Problem: Nothing but an exact copy is wanted: the line with "Rejoignez-moi à <a" and each line after it in the data below, last line included.

Pictures paired with source code:
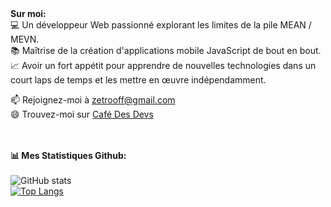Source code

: 

<div>
<strong>Sur moi:</strong><br>
💻 Un développeur Web passionné explorant les limites de la pile MEAN / MEVN.<br>
📚 Maîtrise de la création d'applications mobile JavaScript de bout en bout.<br>
📈 Avoir un fort appétit pour apprendre de nouvelles technologies dans un court laps de temps et les mettre en œuvre indépendamment.<br>

📫 Rejoignez-moi à <a href="zetrooff@gmail.com">zetrooff@gmail.com</a><br>
😄 Trouvez-moi sur <a href="https://discord.gg/2Ph7nNSQPJ">Café Des Devs</a><br><br><br>

<strong>📊 Mes Statistiques Github:</strong><br><br>
![GitHub stats](https://github-readme-stats.vercel.app/api?username=zetro-dev&show_icons=true&count_private=true&include_all_commits=true&theme=radical)<br>
[![Top Langs](https://github-readme-stats.vercel.app/api/top-langs/?username=anuraghazra)](https://github.com/anuraghazra/github-readme-stats)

Solution below:
📫 Rejoignez-moi à <a href="zetrooff@gmail.com">zetrooff@gmail.com</a><br>
😄 Trouvez-moi sur <a href="https://discord.gg/2Ph7nNSQPJ">Café Des Devs</a><br><br><br>

<strong>📊 Mes Statistiques Github:</strong><br><br>
![GitHub stats](https://github-readme-stats.vercel.app/api?username=zetro-dev&show_icons=true&count_private=true&include_all_commits=true&theme=radical)<br>
[![Top Langs](https://github-readme-stats.vercel.app/api/top-langs/?username=anuraghazra)](https://github.com/anuraghazra/github-readme-stats)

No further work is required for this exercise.